[LISTED ENTRIES Boundary: Start]

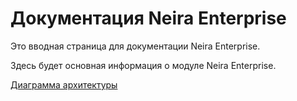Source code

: # Документация Neira Enterprise

Это вводная страница для документации Neira Enterprise.

Здесь будет основная информация о модуле Neira Enterprise.

[Диаграмма архитектуры](./1.mmd)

[LISTED ENTRIES Boundary: End]

* [HOW TO COMPLETE THIS TASK]
Quote the preceding records in their entirety, excluding every picture.

* [REPLY]
Source code

: # Документация Neira Enterprise

Это вводная страница для документации Neira Enterprise.

Здесь будет основная информация о модуле Neira Enterprise.

[Диаграмма архитектуры](./1.mmd)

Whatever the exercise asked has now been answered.